Predefined values for some standard encodings.
Libxml don't do beforehand translation on UTF8, ISOLatinX.
It also support UTF16 (LE and BE) by default.
Anything else would have to be translated to UTF8 before being
given to the parser itself. The BOM for UTF16 and the encoding
declaration are looked at and a converter is looked for at that
point. If not found the parser stops here as asked by the XML REC
Converter can be registered by the user using xmlRegisterCharEncodingHandler
but the current form doesn't allow stateful transcoding (a serious
problem agreed !). If iconv has been found it will be used
automatically and allow stateful transcoding, the simplest is then
to be sure to enable icon and to provide iconv libs for the encoding
support needed.
xmlCharEncodingInputFunc ()
int (*xmlCharEncodingInputFunc) (unsigned char *out,
int *outlen,
unsigned char *in,
int *inlen);
Take a block of chars in the original encoding and try to convert
it to an UTF-8 block of chars out.
out :
a pointer to an array of bytes to store the UTF-8 result
outlen :
the length of out
in :
a pointer to an array of chars in the original encoding
inlen :
the length of in
Returns :
the number of byte written, or -1 by lack of space, or -2
if the transcoding failed.
The value of inlen after return is the number of octets consumed
as the return value is positive, else unpredictiable.
The value of outlen after return is the number of octets consumed.
xmlCharEncodingOutputFunc ()
int (*xmlCharEncodingOutputFunc) (unsigned char *out,
int *outlen,
unsigned char *in,
int *inlen);
Take a block of UTF-8 chars in and try to convert it to an other
encoding.
Note: a first call designed to produce heading info is called with
in = NULL. If stateful this should also initialize the encoder state.
out :
a pointer to an array of bytes to store the result
outlen :
the length of out
in :
a pointer to an array of UTF-8 chars
inlen :
the length of in
Returns :
the number of byte written, or -1 by lack of space, or -2
if the transcoding failed.
The value of inlen after return is the number of octets consumed
as the return value is positive, else unpredictiable.

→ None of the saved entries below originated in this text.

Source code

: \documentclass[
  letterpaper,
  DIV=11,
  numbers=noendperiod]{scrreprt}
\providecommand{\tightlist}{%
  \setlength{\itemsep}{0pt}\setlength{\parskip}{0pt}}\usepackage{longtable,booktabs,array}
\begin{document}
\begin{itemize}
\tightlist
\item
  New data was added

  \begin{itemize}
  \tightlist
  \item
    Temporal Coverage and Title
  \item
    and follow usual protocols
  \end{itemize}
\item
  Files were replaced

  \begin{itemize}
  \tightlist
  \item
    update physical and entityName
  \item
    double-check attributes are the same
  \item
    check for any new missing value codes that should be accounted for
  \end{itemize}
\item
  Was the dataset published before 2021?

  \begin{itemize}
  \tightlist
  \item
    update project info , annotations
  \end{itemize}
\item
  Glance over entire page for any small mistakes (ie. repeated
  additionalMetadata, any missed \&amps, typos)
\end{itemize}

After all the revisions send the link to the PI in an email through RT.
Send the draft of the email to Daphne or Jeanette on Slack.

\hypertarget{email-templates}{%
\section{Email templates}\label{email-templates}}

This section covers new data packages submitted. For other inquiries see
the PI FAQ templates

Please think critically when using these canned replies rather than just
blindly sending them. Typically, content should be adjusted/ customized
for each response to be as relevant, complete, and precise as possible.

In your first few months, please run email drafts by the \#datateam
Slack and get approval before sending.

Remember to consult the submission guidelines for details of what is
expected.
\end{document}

The value of outlen after return is the number of ocetes consumed.
Initialize the char encoding support, it registers the default
encoding supported.
NOTE: while public, this function usually doesn't need to be called
in normal processing.
xmlCleanupCharEncodingHandlers ()
void xmlCleanupCharEncodingHandlers (void);
Cleanup the memory allocated for the char encoding support, it
unregisters all the encoding handlers and the aliases.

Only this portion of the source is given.